KnigaRead.com/

Валерий Митрохин - Афорист

На нашем сайте KnigaRead.com Вы можете абсолютно бесплатно читать книгу онлайн Валерий Митрохин, "Афорист" бесплатно, без регистрации.
Перейти на страницу:

И все Ангелы грудились вокруг престола, и старцы, и животные создания. И все они пали ниц, чтобы поклониться Богу, восклицая: «Аминь! Хвала и слава, и премудрость, и благодарение, и честь, и сила Господу нашему во веки веков! Аминь»

Один из старцев спросил меня: «Кто эти люди, облачённые в белые одежды, откуда они пришли?» И я ответил: «Ты знаешь, Господин». Он же сказал мне: «Это те, кто перенёс великие скорби. Их одежды омыты кровью Агнца. Она и выбелила их. За то и пребывают они теперь перед престолом Божьим. День и ночь поклоняются Господу во храме Его. А Сидящий на престоле будет постоянно обитать в них отныне. И никогда более они не будут ни алкать, ни жаждать. Никогда больше их не испепелит Солнце, не опалит зной. Ибо сам Агнец, который стоит у престола, будет их пастырем. Он поведёт их на живые источники вод. А Бог отрёт всякую слезу с очей их».


Читатель — Автор:

— Но постой, погоди! А куда подевалась седьмая печать? Грамота ведь была опечатана семью пломбами.

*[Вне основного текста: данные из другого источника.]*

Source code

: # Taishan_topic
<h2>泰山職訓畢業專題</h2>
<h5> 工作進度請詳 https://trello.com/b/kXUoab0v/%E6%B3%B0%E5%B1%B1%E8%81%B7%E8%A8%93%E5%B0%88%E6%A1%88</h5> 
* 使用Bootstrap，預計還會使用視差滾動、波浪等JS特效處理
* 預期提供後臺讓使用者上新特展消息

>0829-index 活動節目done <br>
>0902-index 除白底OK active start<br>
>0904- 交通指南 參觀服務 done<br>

— Семью. А разве не все уже сорваны?

— Только шесть.

— Ладно. Погодим. Найдётся и седьмая. Агнец ничего не забывает, ибо знает всё наперёд.


Из наблюдений:

Надверные шторы висят, как бархатные штаны на рыжем клоуне.

Лучники — разлучники.

Торопа — торопливая дорога, тропа.


Муст — Вовсу:

— Посмотрел бы ты на себя со стороны.

— Значит, вот чего ты хочешь.

— Причём очень хочу.

— Ты желаешь мне смерти.

— Чушь.

— Лишь когда мы умираем, появляется эта возможность увидеть себя со стороны.

— Не себя (уточняю!), а свой труп.


Авторские сентенции:

Нормальные негодяи используют в своих делах ущербных, потому что те не в состоянии понять происходящего. Они не ведают, что творят.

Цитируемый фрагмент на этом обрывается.